Task details: For the entries below, count the lines that contain the word "United" and reply with that number only.

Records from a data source

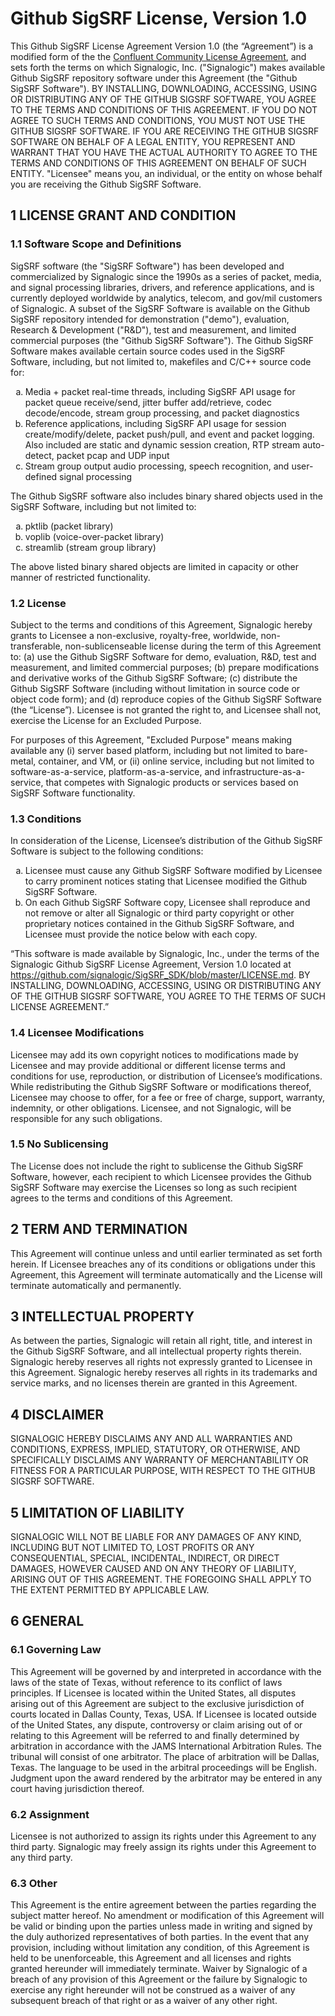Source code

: # Github SigSRF License, Version 1.0

This Github SigSRF License Agreement Version 1.0 (the “Agreement”) is a modified form of the the 
[Confluent Community License Agreement](https://www.confluent.io/confluent-community-license/), and sets forth 
the terms on which Signalogic, Inc. ("Signalogic") makes available Github SigSRF repository software under this Agreement (the 
"Github SigSRF Software"). BY INSTALLING, DOWNLOADING, ACCESSING, USING OR DISTRIBUTING ANY OF THE GITHUB SIGSRF SOFTWARE, YOU AGREE TO THE TERMS AND CONDITIONS OF 
THIS AGREEMENT. IF YOU DO NOT AGREE TO SUCH TERMS AND CONDITIONS, YOU MUST NOT USE THE GITHUB SIGSRF SOFTWARE. IF YOU ARE RECEIVING THE GITHUB SIGSRF SOFTWARE ON 
BEHALF OF A LEGAL ENTITY, YOU REPRESENT AND WARRANT THAT YOU HAVE THE ACTUAL AUTHORITY TO AGREE TO THE TERMS AND CONDITIONS OF THIS AGREEMENT ON BEHALF OF SUCH 
ENTITY. "Licensee" means you, an individual, or the entity on whose behalf you are receiving the Github SigSRF Software.

## 1 LICENSE GRANT AND CONDITION

### 1.1 Software Scope and Definitions

SigSRF software (the "SigSRF Software") has been developed and commercialized by Signalogic since the 1990s as a series of packet, media, and signal processing libraries, drivers, and reference applications, and is currently deployed worldwide by analytics, telecom, and gov/mil customers of Signalogic. A subset of the SigSRF Software is available on the Github SigSRF repository intended for demonstration ("demo"), evaluation, Research & Development ("R&D"), test and measurement, and limited commercial purposes (the "Github SigSRF Software"). The Github SigSRF Software makes available certain source codes used in the SigSRF Software, including, but not limited to, makefiles and C/C++ source code for:

<ol type="a">
  <li>Media + packet real-time threads, including SigSRF API usage for packet queue receive/send, jitter buffer add/retrieve, codec decode/encode, stream group processing, and packet diagnostics</li>
  <li>Reference applications, including SigSRF API usage for session create/modify/delete, packet push/pull, and event and packet logging. Also included are static and dynamic session creation, RTP stream auto-detect, packet pcap and UDP input</li>
  <li>Stream group output audio processing, speech recognition, and user-defined signal processing</li>
</ol>

The Github SigSRF software also includes binary shared objects used in the SigSRF Software, including but not limited to:

<ol type="a">
  <li>pktlib (packet library)</li>
  <li>voplib (voice-over-packet library)</li>
  <li>streamlib (stream group library)</li>
</ol>

The above listed binary shared objects are limited in capacity or other manner of restricted functionality.

### 1.2 License

Subject to the terms and conditions of this Agreement, Signalogic hereby grants to Licensee a non-exclusive, royalty-free, worldwide, non-transferable, 
non-sublicenseable license during the term of this Agreement to: (a) use the Github SigSRF Software for demo, evaluation, R&D, test and measurement,
and limited commercial purposes; (b) prepare modifications and derivative works of the Github SigSRF Software; (c) distribute the Github SigSRF Software (including 
without limitation in source code or object code form); and (d) reproduce copies of the Github SigSRF Software (the “License”). Licensee is not granted the right to, 
and Licensee shall not, exercise the License for an Excluded Purpose.

For purposes of this Agreement, "Excluded Purpose" means making available any (i) server based platform, including but not limited to bare-metal, container, and VM, 
or (ii) online service, including but not limited to software-as-a-service, platform-as-a-service, and infrastructure-as-a-service, that competes with Signalogic products or services based on SigSRF Software functionality.

### 1.3 Conditions

In consideration of the License, Licensee’s distribution of the Github SigSRF Software is subject to the following conditions:

<ol type="a">
  <li>Licensee must cause any Github SigSRF Software modified by Licensee to carry prominent notices stating that Licensee modified the Github SigSRF Software.</li>

  <li>On each Github SigSRF Software copy, Licensee shall reproduce and not remove or alter all Signalogic or third party copyright or other proprietary notices 
contained in the Github SigSRF Software, and Licensee must provide the notice below with each copy.</li>
</ol>

“This software is made available by Signalogic, Inc., under the terms of the Signalogic Github SigSRF License Agreement, Version 1.0 located at 
https://github.com/signalogic/SigSRF_SDK/blob/master/LICENSE.md. BY INSTALLING, DOWNLOADING, ACCESSING, USING OR DISTRIBUTING ANY OF THE GITHUB SIGSRF SOFTWARE, YOU 
AGREE TO THE TERMS OF SUCH LICENSE AGREEMENT.”

### 1.4 Licensee Modifications

Licensee may add its own copyright notices to modifications made by Licensee and may provide additional or different license terms and conditions for use, 
reproduction, or distribution of Licensee’s modifications. While redistributing the Github SigSRF Software or modifications thereof, Licensee may choose to offer, for 
a fee or free of charge, support, warranty, indemnity, or other obligations. Licensee, and not Signalogic, will be responsible for any such obligations.

### 1.5 No Sublicensing

The License does not include the right to sublicense the Github SigSRF Software, however, each recipient to which Licensee provides the Github SigSRF Software may 
exercise the Licenses so long as such recipient agrees to the terms and conditions of this Agreement.

## 2 TERM AND TERMINATION

This Agreement will continue unless and until earlier terminated as set forth herein. If Licensee breaches any of its conditions or obligations under this Agreement, 
this Agreement will terminate automatically and the License will terminate automatically and permanently.

## 3 INTELLECTUAL PROPERTY

As between the parties, Signalogic will retain all right, title, and interest in the Github SigSRF Software, and all intellectual property rights therein. Signalogic 
hereby reserves all rights not expressly granted to Licensee in this Agreement. Signalogic hereby reserves all rights in its trademarks and service marks, and no 
licenses therein are granted in this Agreement.

## 4 DISCLAIMER

SIGNALOGIC HEREBY DISCLAIMS ANY AND ALL WARRANTIES AND CONDITIONS, EXPRESS, IMPLIED, STATUTORY, OR OTHERWISE, AND SPECIFICALLY DISCLAIMS ANY WARRANTY OF 
MERCHANTABILITY OR FITNESS FOR A PARTICULAR PURPOSE, WITH RESPECT TO THE GITHUB SIGSRF SOFTWARE.

## 5 LIMITATION OF LIABILITY

SIGNALOGIC WILL NOT BE LIABLE FOR ANY DAMAGES OF ANY KIND, INCLUDING BUT NOT LIMITED TO, LOST PROFITS OR ANY CONSEQUENTIAL, SPECIAL, INCIDENTAL, INDIRECT, OR DIRECT 
DAMAGES, HOWEVER CAUSED AND ON ANY THEORY OF LIABILITY, ARISING OUT OF THIS AGREEMENT. THE FOREGOING SHALL APPLY TO THE EXTENT PERMITTED BY APPLICABLE LAW.

## 6 GENERAL

### 6.1  Governing Law

This Agreement will be governed by and interpreted in accordance with the laws of the state of Texas, without reference to its conflict of laws principles. If 
Licensee is located within the United States, all disputes arising out of this Agreement are subject to the exclusive jurisdiction of courts located in Dallas County, 
Texas, USA. If Licensee is located outside of the United States, any dispute, controversy or claim arising out of or relating to this Agreement will be referred to 
and finally determined by arbitration in accordance with the JAMS International Arbitration Rules. The tribunal will consist of one arbitrator. The place of 
arbitration will be Dallas, Texas. The language to be used in the arbitral proceedings will be English. Judgment upon the award rendered by the arbitrator may be 
entered in any court having jurisdiction thereof.

### 6.2  Assignment

Licensee is not authorized to assign its rights under this Agreement to any third party. Signalogic may freely assign its rights under this Agreement to any third 
party.

### 6.3  Other

This Agreement is the entire agreement between the parties regarding the subject matter hereof. No amendment or modification of this Agreement will be valid or 
binding upon the parties unless made in writing and signed by the duly authorized representatives of both parties. In the event that any provision, including without 
limitation any condition, of this Agreement is held to be unenforceable, this Agreement and all licenses and rights granted hereunder will immediately terminate. 
Waiver by Signalogic of a breach of any provision of this Agreement or the failure by Signalogic to exercise any right hereunder will not be construed as a waiver 
of any subsequent breach of that right or as a waiver of any other right.
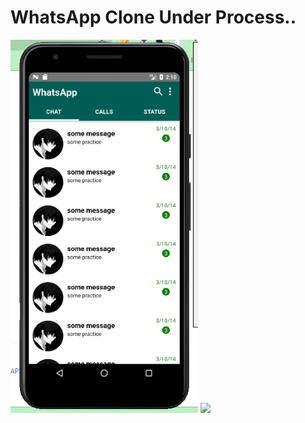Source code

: # WhatsApp Clone Under Process..

<img src="https://github.com/SalikSayyed/WhatsAppClone/blob/main/app/assets/ChatsScreen.png" width="300" height="auto">

<img src="https://github.com/SalikSayyed/WhatsAppClone/blob/main/app/assets/WhatsClone1.gif" width="1000" height="auto" resize-mode="stretch">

Answer for the task: 2